Work request: Images excluded, reproduce each line of the records exactly as it stands.
Extracted entries START
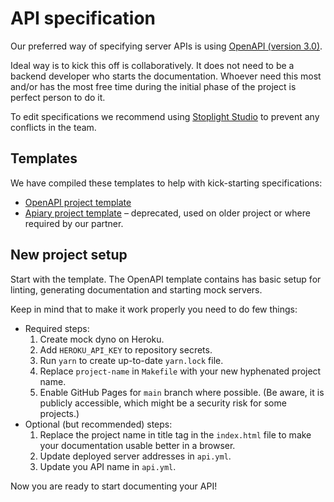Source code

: # API specification

Our preferred way of specifying server APIs is using [OpenAPI (version 3.0)](https://swagger.io/specification/).

Ideal way is to kick this off is collaboratively.
It does not need to be a backend developer who starts the documentation.
Whoever need this most and/or has the most free time during the initial phase of the project is perfect person to do it.

To edit specifications we recommend using [Stoplight Studio](https://stoplight.io/studio/) to prevent any conflicts in the team.

## Templates

We have compiled these templates to help with kick-starting specifications:

- [OpenAPI project template](https://github.com/futuredapp/OpenAPI-Project-Template)
- [Apiary project template](https://github.com/futuredapp/apiary-project-template) – deprecated, used on older project or where required by our partner.

## New project setup

Start with the template.
The OpenAPI template contains has basic setup for linting, generating documentation and starting mock servers.

Keep in mind that to make it work properly you need to do few things:

- Required steps:
  1. Create mock dyno on Heroku.
  2. Add `HEROKU_API_KEY` to repository secrets.
  3. Run `yarn` to create up-to-date `yarn.lock` file.
  4. Replace `project-name` in `Makefile` with your new hyphenated project name.
  5. Enable GitHub Pages for `main` branch where possible. (Be aware, it is publicly accessible, which might be a security risk for some projects.)
- Optional (but recommended) steps:
  1. Replace the project name in title tag in the `index.html` file to make your documentation usable better in a browser.
  2. Update deployed server addresses in `api.yml`.
  3. Update you API name in `api.yml`.

Now you are ready to start documenting your API!
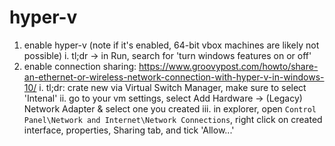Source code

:# hyper-v

1. enable hyper-v (note if it's enabled, 64-bit vbox machines are likely not possible)
  i. tl;dr -> in Run, search for 'turn windows features on or off'
1. enable connection sharing: https://www.groovypost.com/howto/share-an-ethernet-or-wireless-network-connection-with-hyper-v-in-windows-10/
  i. tl;dr: crate new via Virtual Switch Manager, make sure to select 'Intenal'
  ii. go to your vm settings, select Add Hardware -> (Legacy) Network Adapter & select one you created
  iii. in explorer, open `Control Panel\Network and Internet\Network Connections`, right click on created interface, properties, Sharing tab, and tick 'Allow...'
Extracted entries END
Exercise solution:
Source code

: # API specification

Our preferred way of specifying server APIs is using [OpenAPI (version 3.0)](https://swagger.io/specification/).

Ideal way is to kick this off is collaboratively.
It does not need to be a backend developer who starts the documentation.
Whoever need this most and/or has the most free time during the initial phase of the project is perfect person to do it.

To edit specifications we recommend using [Stoplight Studio](https://stoplight.io/studio/) to prevent any conflicts in the team.

## Templates

We have compiled these templates to help with kick-starting specifications:

- [OpenAPI project template](https://github.com/futuredapp/OpenAPI-Project-Template)
- [Apiary project template](https://github.com/futuredapp/apiary-project-template) – deprecated, used on older project or where required by our partner.

## New project setup

Start with the template.
The OpenAPI template contains has basic setup for linting, generating documentation and starting mock servers.

Keep in mind that to make it work properly you need to do few things:

- Required steps:
  1. Create mock dyno on Heroku.
  2. Add `HEROKU_API_KEY` to repository secrets.
  3. Run `yarn` to create up-to-date `yarn.lock` file.
  4. Replace `project-name` in `Makefile` with your new hyphenated project name.
  5. Enable GitHub Pages for `main` branch where possible. (Be aware, it is publicly accessible, which might be a security risk for some projects.)
- Optional (but recommended) steps:
  1. Replace the project name in title tag in the `index.html` file to make your documentation usable better in a browser.
  2. Update deployed server addresses in `api.yml`.
  3. Update you API name in `api.yml`.

Now you are ready to start documenting your API!
Source code

:# hyper-v

1. enable hyper-v (note if it's enabled, 64-bit vbox machines are likely not possible)
  i. tl;dr -> in Run, search for 'turn windows features on or off'
1. enable connection sharing: https://www.groovypost.com/howto/share-an-ethernet-or-wireless-network-connection-with-hyper-v-in-windows-10/
  i. tl;dr: crate new via Virtual Switch Manager, make sure to select 'Intenal'
  ii. go to your vm settings, select Add Hardware -> (Legacy) Network Adapter & select one you created
  iii. in explorer, open `Control Panel\Network and Internet\Network Connections`, right click on created interface, properties, Sharing tab, and tick 'Allow...'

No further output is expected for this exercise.